=== RECORD SET ===

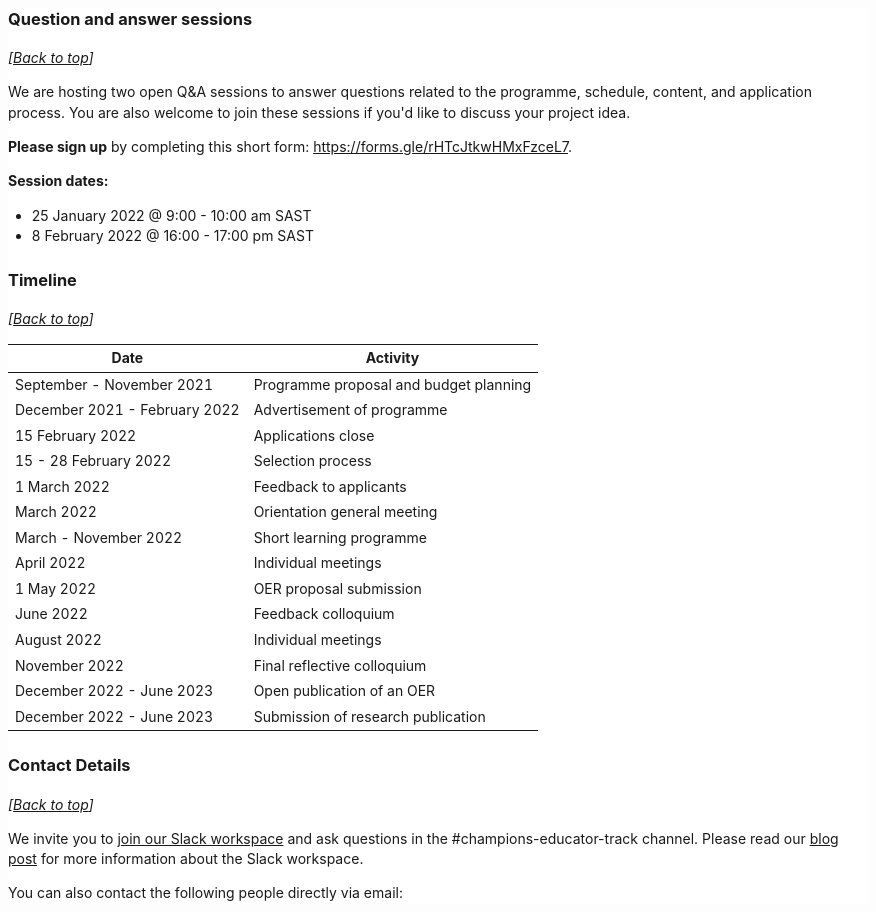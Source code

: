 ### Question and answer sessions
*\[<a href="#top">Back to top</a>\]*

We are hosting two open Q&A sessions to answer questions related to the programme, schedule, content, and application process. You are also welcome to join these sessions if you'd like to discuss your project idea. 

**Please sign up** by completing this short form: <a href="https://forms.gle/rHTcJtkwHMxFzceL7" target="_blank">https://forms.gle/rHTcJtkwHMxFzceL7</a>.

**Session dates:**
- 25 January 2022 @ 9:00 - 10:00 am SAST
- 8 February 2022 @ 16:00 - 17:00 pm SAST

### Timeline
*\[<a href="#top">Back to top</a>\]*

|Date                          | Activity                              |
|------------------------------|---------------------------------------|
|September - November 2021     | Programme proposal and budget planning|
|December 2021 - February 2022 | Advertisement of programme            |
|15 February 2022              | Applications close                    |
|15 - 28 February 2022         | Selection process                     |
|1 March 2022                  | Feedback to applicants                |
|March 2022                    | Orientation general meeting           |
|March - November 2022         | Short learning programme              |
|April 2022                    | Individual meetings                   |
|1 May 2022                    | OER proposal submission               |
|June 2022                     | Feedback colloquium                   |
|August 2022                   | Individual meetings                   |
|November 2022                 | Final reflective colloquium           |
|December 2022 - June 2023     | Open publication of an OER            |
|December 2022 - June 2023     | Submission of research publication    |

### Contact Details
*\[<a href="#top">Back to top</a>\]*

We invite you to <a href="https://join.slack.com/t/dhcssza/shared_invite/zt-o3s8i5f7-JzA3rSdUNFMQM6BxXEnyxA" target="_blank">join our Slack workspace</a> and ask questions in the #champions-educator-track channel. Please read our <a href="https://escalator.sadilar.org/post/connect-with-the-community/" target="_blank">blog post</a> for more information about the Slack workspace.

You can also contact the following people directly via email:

===

▶ **WHAT NEEDS TO BE DONE**: Say how many lines of the listing above include the word "March", giving the number alone.

▶ **OUTPUT FOR THIS EXERCISE**: 3